Nobody ever talks about their dreams or ambitions in the prison yard – it’s just about survival, not getting hurt and one day getting out. If we want people to reform, then the best place for this to happen is with their families and in their communities. Time behind bars – being locked in a cell for around twelve hours a day – just crushes your soul.

No child should go through this. No child should be hand cuffed, strip searched, or hear the clang of their cell door as it locks them away. No child should have the phone cut out when they’re talking to their mum because twelve minutes is up. No child should have to bury their childhood and vulnerability so as to survive the brutality of prison. Prisons are missing the very things children need most in life: love, support and guidance.

The United Nations has repeatedly called on Australia to raise the age of criminal responsibility – but these and the calls of the Royal Commission’s calls, seem to have fallen on deaf ears.

To date, the only jurisdiction in Australia to publicly support raising the age is the Northern Territory – where 100% of the children behind bars are Indigenous. The ACT, too, seems open. All other jurisdictions don’t appear to see a problem with locking up primary school aged children.

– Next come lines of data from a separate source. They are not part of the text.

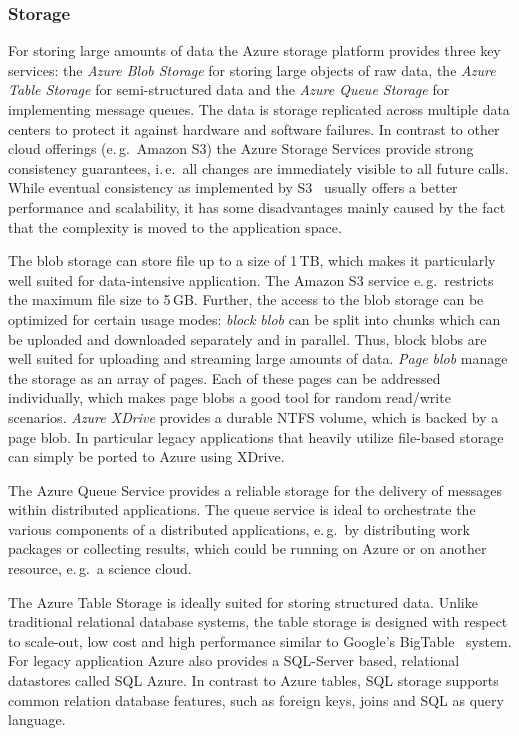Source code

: \documentclass[3p,twocolumn]{elsarticle}
\begin{document}
\subsubsection{Storage}
For storing large amounts of data the Azure storage platform
provides three key services: the \emph{Azure Blob Storage} for storing
large objects of raw data, the \emph{Azure Table Storage} for
semi-structured data and the \emph{Azure Queue Storage} for
implementing message queues.  The data is storage replicated across
multiple data centers to protect it against hardware and software
failures. In contrast to other cloud offerings (e.\,g.\ Amazon S3) the
Azure Storage Services provide strong consistency guarantees, i.\,e.\
all changes are immediately visible to all future calls. While
eventual consistency as implemented by S3~\cite{1294281} usually
offers a better performance and scalability, it has some disadvantages
mainly caused by the fact that the complexity is moved to the
application space.

The blob storage can store file up to a size of 1\,TB, which makes it
particularly well suited for data-intensive application. The Amazon S3
service e.\,g.\ restricts the maximum file size to 5\,GB. Further, the
access to the blob storage can be optimized for certain usage modes:
\emph{block blob} can be split into chunks which can be uploaded and
downloaded separately and in parallel.  Thus, block blobs are well
suited for uploading and streaming large amounts of data. \emph{Page
  blob} manage the storage as an array of pages. Each of these pages
can be addressed individually, which makes page blobs a good tool for
random read/write scenarios. \emph{Azure XDrive} provides a durable
NTFS volume, which is backed by a page blob. In particular legacy
applications that heavily utilize file-based storage can simply be
ported to Azure using XDrive.

The Azure Queue Service provides a reliable storage for the delivery
of messages within distributed applications.  The queue service is
ideal to orchestrate the various components of a distributed
applications, e.\,g.\ by distributing work packages or collecting
results, which could be running on Azure or on another resource,
e.\,g.\ a science cloud.

The Azure Table Storage is ideally suited for storing structured
data. Unlike traditional relational database systems, the table
storage is designed with respect to scale-out, low cost and high
performance similar to Google's BigTable~\cite{bigtable2006}
system. For legacy application Azure also provides a SQL-Server based,
relational datastores called SQL Azure. In contrast to Azure tables,
SQL storage supports common relation database features, such as
foreign keys, joins and SQL as query language.
\end{document}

But I am living proof of why this change is so important – why our governments should never give up on children.

When Australia took a seat on the Human Rights Council they promised to uphold human rights, and in particular, to champion Indigenous peoples’ rights. My peoples’ rights.

For as long as Aboriginal and Torres Strait Islander children are 25 times more likely to be imprisoned than non-Indigenous children, these will be hollow promises.

For as long as Australian governments thumb their noses at UN recommendations, Royal Commission recommendations, their own government inquiries, and what Aboriginal and Torres Strait Islander leaders have been telling them for decades, my people will suffer.

Aboriginal and Torre Strait Islander children deserve what I was denied: equality and freedom. The first step to making this happen is for Australia to raise the age of criminal responsibility.

From that tiny prison cell, I would have never dreamed that I would be addressing the United Nations Human Rights Council. But that’s just it. All children – irrespective of where they’re from or the colour of their skin – should be given the same chance to dream and to thrive.